Иностранец Тома хорошо знал о привычке русских к обязательным ночных дебатам и спорам и, ни единого слова не понимая по-русски, отлично разбирался, благодаря уникальной интуиции, во всем происходившем вокруг. Было очень полезно обсуждать с ним наиболее острые насущные вопросы, поставленные конкретными событиями, которые нервировали, приводили в отчаяние или, по крайней мере, ставили в тупик других официальных представителей союзников.
Экипаж медленно двигался по длинным просторным петербургским улицам — пустым лишь на рассвете, — отмеченных признаками «революционного» разорения. А мы, озабоченные ближайшей судьбой войны, готовы были говорить о важнейшем, о самом животрепещущем в данный момент, о том, что трудно сказать в присутствии других людей и так просто понять с полуслова в дрянном экипаже невероятной и фантастической революционной ночью… Но вот приехали на площадь перед Министерством юстиции. Я вышел, Тома поехал дальше к расположенной неподалеку гостинице «Европейская».
При воспоминании о петербургских встречах с Альбером Тома мне до сих пор почти всегда в первую очередь приходит на память та самая ночь. Странно: кажется, я знаю Тома с незапамятных лет до нынешнего дня, но никак не могу вспомнить место и обстоятельства первого знакомства, состоявшегося всего за несколько недель до той ночи.

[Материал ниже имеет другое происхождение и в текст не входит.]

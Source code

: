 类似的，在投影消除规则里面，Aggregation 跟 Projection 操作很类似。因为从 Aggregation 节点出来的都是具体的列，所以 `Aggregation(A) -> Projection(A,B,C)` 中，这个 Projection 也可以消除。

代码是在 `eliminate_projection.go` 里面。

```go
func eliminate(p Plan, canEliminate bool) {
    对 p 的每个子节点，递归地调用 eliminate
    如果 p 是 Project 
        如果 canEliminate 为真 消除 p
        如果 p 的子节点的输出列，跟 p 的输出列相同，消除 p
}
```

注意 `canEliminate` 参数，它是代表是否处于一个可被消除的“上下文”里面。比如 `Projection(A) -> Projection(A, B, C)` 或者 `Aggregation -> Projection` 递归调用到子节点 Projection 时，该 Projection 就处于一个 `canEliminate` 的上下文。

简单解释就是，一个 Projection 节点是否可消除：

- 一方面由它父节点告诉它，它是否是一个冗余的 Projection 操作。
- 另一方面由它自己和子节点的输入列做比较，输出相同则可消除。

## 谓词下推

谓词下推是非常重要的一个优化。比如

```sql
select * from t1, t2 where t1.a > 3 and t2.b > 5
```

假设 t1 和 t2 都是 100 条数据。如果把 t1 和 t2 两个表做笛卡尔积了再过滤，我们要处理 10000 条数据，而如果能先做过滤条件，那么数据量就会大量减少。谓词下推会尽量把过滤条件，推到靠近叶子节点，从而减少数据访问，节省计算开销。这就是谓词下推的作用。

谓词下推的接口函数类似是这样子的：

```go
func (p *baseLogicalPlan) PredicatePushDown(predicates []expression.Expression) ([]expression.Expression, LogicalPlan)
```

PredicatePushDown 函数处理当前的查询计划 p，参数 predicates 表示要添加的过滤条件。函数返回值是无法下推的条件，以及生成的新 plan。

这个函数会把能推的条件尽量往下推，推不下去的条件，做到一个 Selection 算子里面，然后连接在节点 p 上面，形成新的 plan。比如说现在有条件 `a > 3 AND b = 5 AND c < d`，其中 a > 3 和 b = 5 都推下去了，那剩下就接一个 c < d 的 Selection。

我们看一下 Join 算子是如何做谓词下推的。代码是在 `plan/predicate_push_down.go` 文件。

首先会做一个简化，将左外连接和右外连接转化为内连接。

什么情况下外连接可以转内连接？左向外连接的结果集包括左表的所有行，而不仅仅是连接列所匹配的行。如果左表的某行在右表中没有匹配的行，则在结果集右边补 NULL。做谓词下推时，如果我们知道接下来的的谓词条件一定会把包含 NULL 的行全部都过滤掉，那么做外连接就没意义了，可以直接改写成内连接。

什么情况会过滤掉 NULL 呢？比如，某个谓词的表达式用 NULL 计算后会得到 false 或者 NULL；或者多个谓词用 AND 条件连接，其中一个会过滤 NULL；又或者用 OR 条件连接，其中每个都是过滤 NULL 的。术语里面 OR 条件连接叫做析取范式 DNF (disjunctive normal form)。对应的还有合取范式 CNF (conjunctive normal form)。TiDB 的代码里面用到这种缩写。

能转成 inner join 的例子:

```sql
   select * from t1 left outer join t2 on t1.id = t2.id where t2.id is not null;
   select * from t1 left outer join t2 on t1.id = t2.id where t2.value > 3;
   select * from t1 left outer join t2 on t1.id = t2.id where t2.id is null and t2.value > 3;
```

Возможно, во время приема Временным правительством высших зарубежных сановников я впервые увидел бородатого светловолосого коренастого француза с воодушевленным взглядом, сверкавшим из-за золоченой оправы очков, с искренней и одновременно хитрой улыбкой, исключительно напоминавшего русского интеллигента, своими усилиями выбившегося в какой-нибудь Костроме из мужицкой среды. С другой стороны, возможно, что он пришел прямо ко мне в министерство; может, мы встретились у князя Львова. Ничего не помню. Видно, мое к нему отношение с самого начала складывалось под влиянием ощущения, будто нас связывают какие-то давние близкие отношения, что вовсе не отвечало действительности.
Наверно, подобное ощущение объясняется искренним доброжелательством и деликатностью, с которыми Тома — по-моему, единственный из всех бывавших в России в 1917 году иностранцев, — по велению своего сердца относился к русской революции, к русскому духу, к нашим несчастьям…
Альбер Тома выполнял, как говорится, чрезвычайную миссию французского правительства, приехав в Россию в начале весны для временного исполнения обязанностей посла вместо Мориса Палеолога, который совсем не по собственной воле вернулся во Францию.
Два этих имени символизируют разные несовместимые образцы отношения иностранцев к России после свержения самодержавия.
Морис Палеолог был дипломатом старой «салонной» школы. Зачарованный своей византийской фамилией, случайно его сближавшей с прославленными восточными императорами, он чувствовал себя потомственным аристократом и несколько стеснялся в гостиных великих княгинь положения посла… республики. Впрочем, Третью республику давно признали императорские и королевские величества, благословили самые аристократические салоны Европы. Но терпеть пришествие к власти русских «варваров-голодранцев» было выше сил посла-аристократа!
По всей очевидности, его представление о будущих военных отношениях союзников с Россией весной 1917 года было настолько неподобающим и опасным для общего фронта союзных держав, что даже коллеги Палеолога — послы Англии и Италии — изо всех сил уговаривали Временное правительство на демарши с целью добиться скорейшего отзыва французского посла в Париж. Сначала все эти намеки повергали меня и других членов правительства в полное недоумение. Потом, после нескольких бесед с Альбером Тома, я пришел к заключению, что дело не в «германофильских настроениях» Палеолога, а в его крайне неприязненном враждебном отношении к «России без императора». Только приехав во Францию в 1918 году, я понял, что с первого дня русской революции он вычеркнул Россию из числа союзников, стараясь внушить французскому правительству мысль о необходимости заключения сепаратного мира с центральными державами за счет России.
Конечно, послы союзников, добиваясь отзыва Палеолога, рассуждали совершенно верно: им надо было как можно скорее устранить угрожавшую союзническим интересам в России опасность, которую они видели в новой политической концепции французского посла. Однако в интересах России было гораздо выгоднее, чтобы мы своевременно поняли настроения не только Мориса Палеолога, но и прочих в высшей степени влиятельных парижских и лондонских политиков. Для многих из них союз с Россией означал лишь союз с императором, с монархической Россией. После свержения монархического режима они по примеру Финляндии сочли себя свободными от всех обязательств перед Россией.